Data for the task below:

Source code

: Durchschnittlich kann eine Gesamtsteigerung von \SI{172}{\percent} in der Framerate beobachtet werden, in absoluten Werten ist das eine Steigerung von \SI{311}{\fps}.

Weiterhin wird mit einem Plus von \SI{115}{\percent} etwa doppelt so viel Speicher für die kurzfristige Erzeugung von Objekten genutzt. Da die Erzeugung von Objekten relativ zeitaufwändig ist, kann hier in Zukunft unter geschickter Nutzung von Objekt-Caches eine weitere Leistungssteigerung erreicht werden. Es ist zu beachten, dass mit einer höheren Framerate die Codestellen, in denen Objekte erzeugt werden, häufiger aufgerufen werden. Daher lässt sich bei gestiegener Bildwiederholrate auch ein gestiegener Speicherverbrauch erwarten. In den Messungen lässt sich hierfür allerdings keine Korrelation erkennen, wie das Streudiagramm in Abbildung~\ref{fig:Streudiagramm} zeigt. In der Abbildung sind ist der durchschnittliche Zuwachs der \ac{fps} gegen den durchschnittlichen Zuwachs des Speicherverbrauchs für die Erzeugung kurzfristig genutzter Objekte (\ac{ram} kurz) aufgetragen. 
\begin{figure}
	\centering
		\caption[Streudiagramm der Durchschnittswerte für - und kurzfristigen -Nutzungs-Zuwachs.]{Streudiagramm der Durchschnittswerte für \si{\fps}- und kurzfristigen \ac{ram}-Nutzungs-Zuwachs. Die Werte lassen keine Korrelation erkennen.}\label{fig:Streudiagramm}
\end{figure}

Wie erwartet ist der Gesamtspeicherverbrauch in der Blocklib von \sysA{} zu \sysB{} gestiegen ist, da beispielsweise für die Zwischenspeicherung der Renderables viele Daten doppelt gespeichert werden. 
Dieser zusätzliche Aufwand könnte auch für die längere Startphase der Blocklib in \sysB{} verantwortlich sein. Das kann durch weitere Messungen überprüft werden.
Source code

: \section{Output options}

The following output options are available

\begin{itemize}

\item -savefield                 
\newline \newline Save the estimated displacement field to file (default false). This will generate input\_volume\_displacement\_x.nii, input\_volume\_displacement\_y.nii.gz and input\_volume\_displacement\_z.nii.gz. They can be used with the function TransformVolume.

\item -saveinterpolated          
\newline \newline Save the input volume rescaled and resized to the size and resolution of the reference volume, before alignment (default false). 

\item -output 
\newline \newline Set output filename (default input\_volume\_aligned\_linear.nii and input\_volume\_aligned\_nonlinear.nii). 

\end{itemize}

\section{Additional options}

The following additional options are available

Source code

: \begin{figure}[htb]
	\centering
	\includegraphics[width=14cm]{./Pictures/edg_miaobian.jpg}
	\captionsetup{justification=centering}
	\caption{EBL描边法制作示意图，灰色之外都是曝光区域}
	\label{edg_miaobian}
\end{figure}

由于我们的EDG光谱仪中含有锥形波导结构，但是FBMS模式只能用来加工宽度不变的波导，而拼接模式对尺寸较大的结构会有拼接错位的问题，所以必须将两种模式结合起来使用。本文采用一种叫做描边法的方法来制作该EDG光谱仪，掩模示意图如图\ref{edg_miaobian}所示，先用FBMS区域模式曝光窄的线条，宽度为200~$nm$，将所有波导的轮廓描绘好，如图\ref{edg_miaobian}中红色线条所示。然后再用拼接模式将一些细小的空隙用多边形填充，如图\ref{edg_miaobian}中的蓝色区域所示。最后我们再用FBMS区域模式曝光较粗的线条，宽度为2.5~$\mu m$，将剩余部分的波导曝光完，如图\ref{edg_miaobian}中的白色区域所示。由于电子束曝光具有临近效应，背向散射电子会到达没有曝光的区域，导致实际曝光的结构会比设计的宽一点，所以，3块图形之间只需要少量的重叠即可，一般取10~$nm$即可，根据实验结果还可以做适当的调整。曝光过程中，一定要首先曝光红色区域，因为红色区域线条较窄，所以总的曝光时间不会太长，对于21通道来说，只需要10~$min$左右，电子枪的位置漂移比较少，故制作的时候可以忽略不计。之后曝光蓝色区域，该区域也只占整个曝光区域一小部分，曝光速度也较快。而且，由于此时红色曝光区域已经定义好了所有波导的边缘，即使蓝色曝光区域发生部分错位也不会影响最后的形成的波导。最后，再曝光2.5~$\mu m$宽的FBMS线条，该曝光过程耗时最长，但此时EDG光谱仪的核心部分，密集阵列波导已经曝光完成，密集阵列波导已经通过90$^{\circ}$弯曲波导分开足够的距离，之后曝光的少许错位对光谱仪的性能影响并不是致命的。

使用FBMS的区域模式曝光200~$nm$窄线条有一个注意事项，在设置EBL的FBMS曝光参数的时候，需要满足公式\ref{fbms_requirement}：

End of Data for the task.

▶ Required work: Exact copies of every record are required.

▶ Written response:
Source code

: Durchschnittlich kann eine Gesamtsteigerung von \SI{172}{\percent} in der Framerate beobachtet werden, in absoluten Werten ist das eine Steigerung von \SI{311}{\fps}.

Weiterhin wird mit einem Plus von \SI{115}{\percent} etwa doppelt so viel Speicher für die kurzfristige Erzeugung von Objekten genutzt. Da die Erzeugung von Objekten relativ zeitaufwändig ist, kann hier in Zukunft unter geschickter Nutzung von Objekt-Caches eine weitere Leistungssteigerung erreicht werden. Es ist zu beachten, dass mit einer höheren Framerate die Codestellen, in denen Objekte erzeugt werden, häufiger aufgerufen werden. Daher lässt sich bei gestiegener Bildwiederholrate auch ein gestiegener Speicherverbrauch erwarten. In den Messungen lässt sich hierfür allerdings keine Korrelation erkennen, wie das Streudiagramm in Abbildung~\ref{fig:Streudiagramm} zeigt. In der Abbildung sind ist der durchschnittliche Zuwachs der \ac{fps} gegen den durchschnittlichen Zuwachs des Speicherverbrauchs für die Erzeugung kurzfristig genutzter Objekte (\ac{ram} kurz) aufgetragen. 
\begin{figure}
	\centering
		\caption[Streudiagramm der Durchschnittswerte für - und kurzfristigen -Nutzungs-Zuwachs.]{Streudiagramm der Durchschnittswerte für \si{\fps}- und kurzfristigen \ac{ram}-Nutzungs-Zuwachs. Die Werte lassen keine Korrelation erkennen.}\label{fig:Streudiagramm}
\end{figure}

Wie erwartet ist der Gesamtspeicherverbrauch in der Blocklib von \sysA{} zu \sysB{} gestiegen ist, da beispielsweise für die Zwischenspeicherung der Renderables viele Daten doppelt gespeichert werden. 
Dieser zusätzliche Aufwand könnte auch für die längere Startphase der Blocklib in \sysB{} verantwortlich sein. Das kann durch weitere Messungen überprüft werden.
Source code

: \section{Output options}

The following output options are available

\begin{itemize}

\item -savefield                 
\newline \newline Save the estimated displacement field to file (default false). This will generate input\_volume\_displacement\_x.nii, input\_volume\_displacement\_y.nii.gz and input\_volume\_displacement\_z.nii.gz. They can be used with the function TransformVolume.

\item -saveinterpolated          
\newline \newline Save the input volume rescaled and resized to the size and resolution of the reference volume, before alignment (default false). 

\item -output 
\newline \newline Set output filename (default input\_volume\_aligned\_linear.nii and input\_volume\_aligned\_nonlinear.nii). 

\end{itemize}

\section{Additional options}

The following additional options are available

Source code

: \begin{figure}[htb]
	\centering
	\includegraphics[width=14cm]{./Pictures/edg_miaobian.jpg}
	\captionsetup{justification=centering}
	\caption{EBL描边法制作示意图，灰色之外都是曝光区域}
	\label{edg_miaobian}
\end{figure}

由于我们的EDG光谱仪中含有锥形波导结构，但是FBMS模式只能用来加工宽度不变的波导，而拼接模式对尺寸较大的结构会有拼接错位的问题，所以必须将两种模式结合起来使用。本文采用一种叫做描边法的方法来制作该EDG光谱仪，掩模示意图如图\ref{edg_miaobian}所示，先用FBMS区域模式曝光窄的线条，宽度为200~$nm$，将所有波导的轮廓描绘好，如图\ref{edg_miaobian}中红色线条所示。然后再用拼接模式将一些细小的空隙用多边形填充，如图\ref{edg_miaobian}中的蓝色区域所示。最后我们再用FBMS区域模式曝光较粗的线条，宽度为2.5~$\mu m$，将剩余部分的波导曝光完，如图\ref{edg_miaobian}中的白色区域所示。由于电子束曝光具有临近效应，背向散射电子会到达没有曝光的区域，导致实际曝光的结构会比设计的宽一点，所以，3块图形之间只需要少量的重叠即可，一般取10~$nm$即可，根据实验结果还可以做适当的调整。曝光过程中，一定要首先曝光红色区域，因为红色区域线条较窄，所以总的曝光时间不会太长，对于21通道来说，只需要10~$min$左右，电子枪的位置漂移比较少，故制作的时候可以忽略不计。之后曝光蓝色区域，该区域也只占整个曝光区域一小部分，曝光速度也较快。而且，由于此时红色曝光区域已经定义好了所有波导的边缘，即使蓝色曝光区域发生部分错位也不会影响最后的形成的波导。最后，再曝光2.5~$\mu m$宽的FBMS线条，该曝光过程耗时最长，但此时EDG光谱仪的核心部分，密集阵列波导已经曝光完成，密集阵列波导已经通过90$^{\circ}$弯曲波导分开足够的距离，之后曝光的少许错位对光谱仪的性能影响并不是致命的。

使用FBMS的区域模式曝光200~$nm$窄线条有一个注意事项，在设置EBL的FBMS曝光参数的时候，需要满足公式\ref{fbms_requirement}：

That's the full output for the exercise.